------ Data excerpts
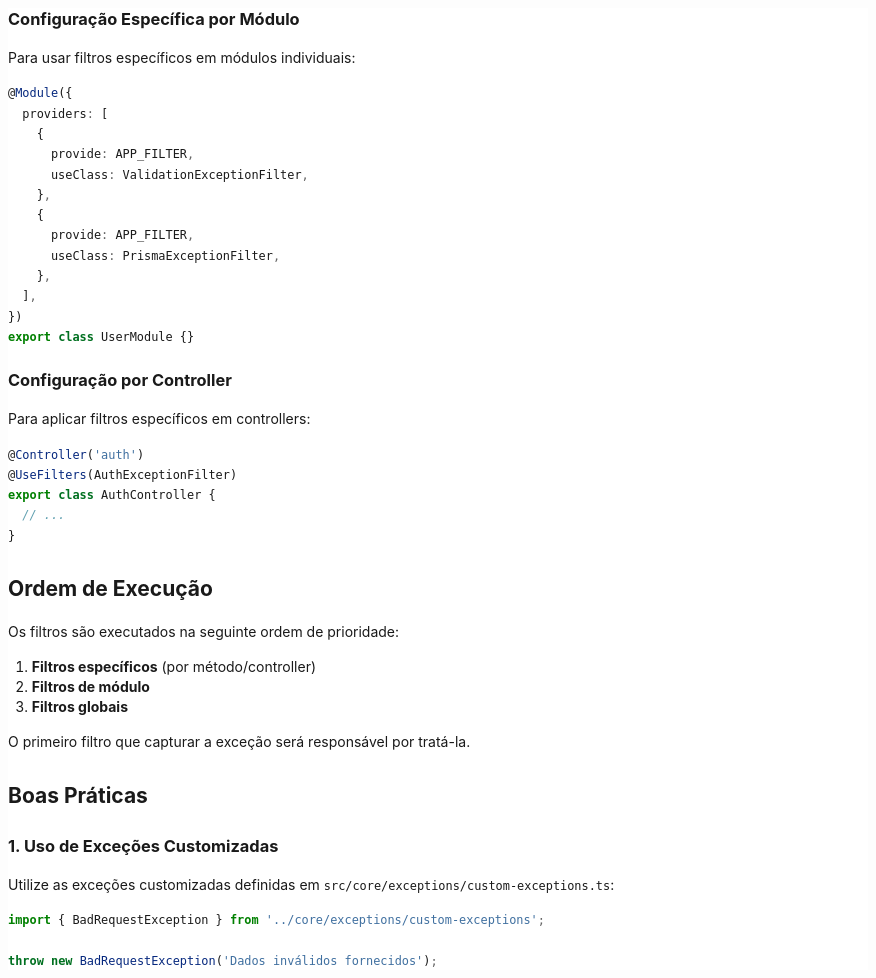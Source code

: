 ### Configuração Específica por Módulo

Para usar filtros específicos em módulos individuais:

```typescript
@Module({
  providers: [
    {
      provide: APP_FILTER,
      useClass: ValidationExceptionFilter,
    },
    {
      provide: APP_FILTER,
      useClass: PrismaExceptionFilter,
    },
  ],
})
export class UserModule {}
```

### Configuração por Controller

Para aplicar filtros específicos em controllers:

```typescript
@Controller('auth')
@UseFilters(AuthExceptionFilter)
export class AuthController {
  // ...
}
```

## Ordem de Execução

Os filtros são executados na seguinte ordem de prioridade:

1. **Filtros específicos** (por método/controller)
2. **Filtros de módulo**
3. **Filtros globais**

O primeiro filtro que capturar a exceção será responsável por tratá-la.

## Boas Práticas

### 1. Uso de Exceções Customizadas

Utilize as exceções customizadas definidas em `src/core/exceptions/custom-exceptions.ts`:

```typescript
import { BadRequestException } from '../core/exceptions/custom-exceptions';

throw new BadRequestException('Dados inválidos fornecidos');
```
------------
Exactly as written, please give again the lines from the beginning of the listing through the line containing "## Boas Práticas", inclusive, without any pictures.

_Result for this exercise_:
Source code

: ### Configuração Específica por Módulo

Para usar filtros específicos em módulos individuais:

```typescript
@Module({
  providers: [
    {
      provide: APP_FILTER,
      useClass: ValidationExceptionFilter,
    },
    {
      provide: APP_FILTER,
      useClass: PrismaExceptionFilter,
    },
  ],
})
export class UserModule {}
```

### Configuração por Controller

Para aplicar filtros específicos em controllers:

```typescript
@Controller('auth')
@UseFilters(AuthExceptionFilter)
export class AuthController {
  // ...
}
```

## Ordem de Execução

Os filtros são executados na seguinte ordem de prioridade:

1. **Filtros específicos** (por método/controller)
2. **Filtros de módulo**
3. **Filtros globais**

O primeiro filtro que capturar a exceção será responsável por tratá-la.

## Boas Práticas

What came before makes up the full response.